I wonder if they are right, though. I mean, I have always been fairly solitary. I was an only child whose early years were spent in a rural town on a farm. No playmates, at least not my age. My grandmother watched me and we did fun things like collage (why am I so bad at that now?) and. . . I don't know what else. I guess I had imaginary adventures. I learned to read before I went to school and I remember children's books with fantastic illustrations. Maybe it was that which shaped my personality. I've always liked the pretend version of things.
But yea. I think I need a companion in fun. There again, however, I fall into the category of "a world for two" as in Hemingway's novels. His characters are always looking for a separate peace even as he recognizes that a man alone hasn't got a bloody chance. The protagonist of "To Have and to Have Not" needs his mate.
I do miss laughing. That is hard to do alone. I do sometimes, but there is nothing like shared laughter. Couples make touchstones of hilarity so that a simple phrase, perhaps, or even a single word, can prompt sidesplitting mirth.
Yes, that is the thing I miss most.
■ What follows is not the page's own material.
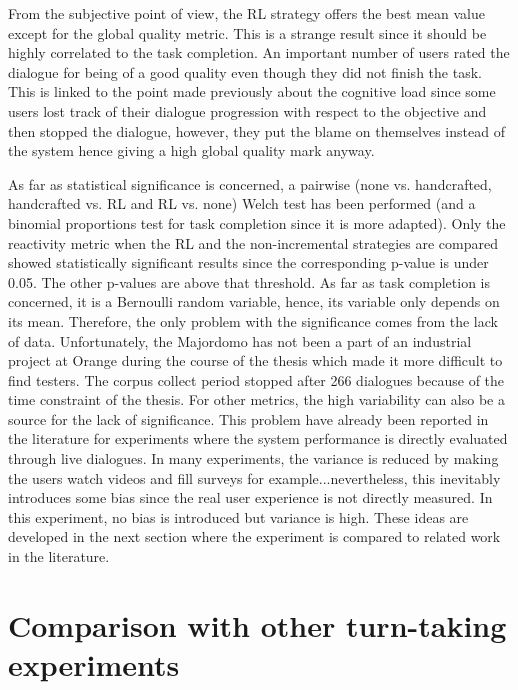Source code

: 	From the subjective point of view, the RL strategy offers the best mean value except for the global quality metric. This is a strange result since it should be highly correlated to the task completion. An important number of users rated the dialogue for being of a good quality even though they did not finish the task. This is linked to the point made previously about the cognitive load since some users lost track of their dialogue progression with respect to the objective and then stopped the dialogue, however, they put the blame on themselves instead of the system hence giving a high global quality mark anyway.
	
	As far as statistical significance is concerned, a pairwise (none vs. handcrafted, handcrafted vs. RL and RL vs. none) Welch test has been performed (and a binomial proportions test for task completion since it is more adapted). Only the reactivity metric when the RL and the non-incremental strategies are compared showed statistically significant results since the corresponding p-value is under 0.05. The other p-values are above that threshold. As far as task completion is concerned, it is a Bernoulli random variable, hence, its variable only depends on its mean. Therefore, the only problem with the significance comes from the lack of data. Unfortunately, the Majordomo has not been a part of an industrial project at Orange during the course of the thesis which made it more difficult to find testers. The corpus collect period stopped after 266 dialogues because of the time constraint of the thesis. For other metrics, the high variability can also be a source for the lack of significance. This problem have already been reported in the literature for experiments where the system performance is directly evaluated through live dialogues. In many experiments, the variance is reduced by making the users watch videos and fill surveys for example...nevertheless, this inevitably introduces some bias since the real user experience is not directly measured. In this experiment, no bias is introduced but variance is high. These ideas are developed in the next section where the experiment is compared to related work in the literature.


\section{Comparison with other turn-taking experiments}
Well. . . maybe not "most," but it is up there.
And I don't seem to dance any more. I am the world's worst dancer, but I am certainly entertaining. I can make you laugh with one of my Laura Petri moves, I'm sure. I have the agility of a stone when I dance, with little T-Rex arms and the stiff neck shake, knock-kneed, with maybe a small forward bend at the waist. Yea, I don't seem to do that any more.
Playing ball with the boys was fun, but none of them are that mobile any more. Maybe a game of horse. But hard courts ruined us.
We should have played lawn darts or horse shoes.
I guess I do laugh quite a bit when I go to art exhibits with my friend. I go a bit nuts there. I am good at that.
Do text messages count? There seems to be some fun there. Flow and all.
The maids come today, but that's no fun. The lawn guy came yesterday and we had a squabble about payment. That was no fun, either. I have some straightening to do before the maids arrive, and that brings me little joy. Then I will go to the gym. Is that fun? I talk to more people now. Is that flow?
Maybe I'm more social than I think, but I usually end up saying something too weird for that crowd. Maybe that doesn't count.
One day when I was driving across the middle of the state looking for "stuff," I came upon a carnival or fair that was setting up outside a speedway. Fairs are supposed to be fun, but I was there while the workers were setting up. That was not fun. They were not fun. There I was, fay boy with a camera, they greasy and sweaty and dourly criminal living in travel trailers and moving from town to town. I'm sure they would have hurt me if it wouldn't have brought "the law."
I didn't stay long.
That article, it got to me a bit. I think a person is happiest when it has something to look forward to.
I haven't had that for a very long time. I appease my longings sometimes with the occasional sushi. Jesus.
Maybe I should join a club. Play bingo. Shuffleboard. Go to church.
Seriously. . . isn't that what people do?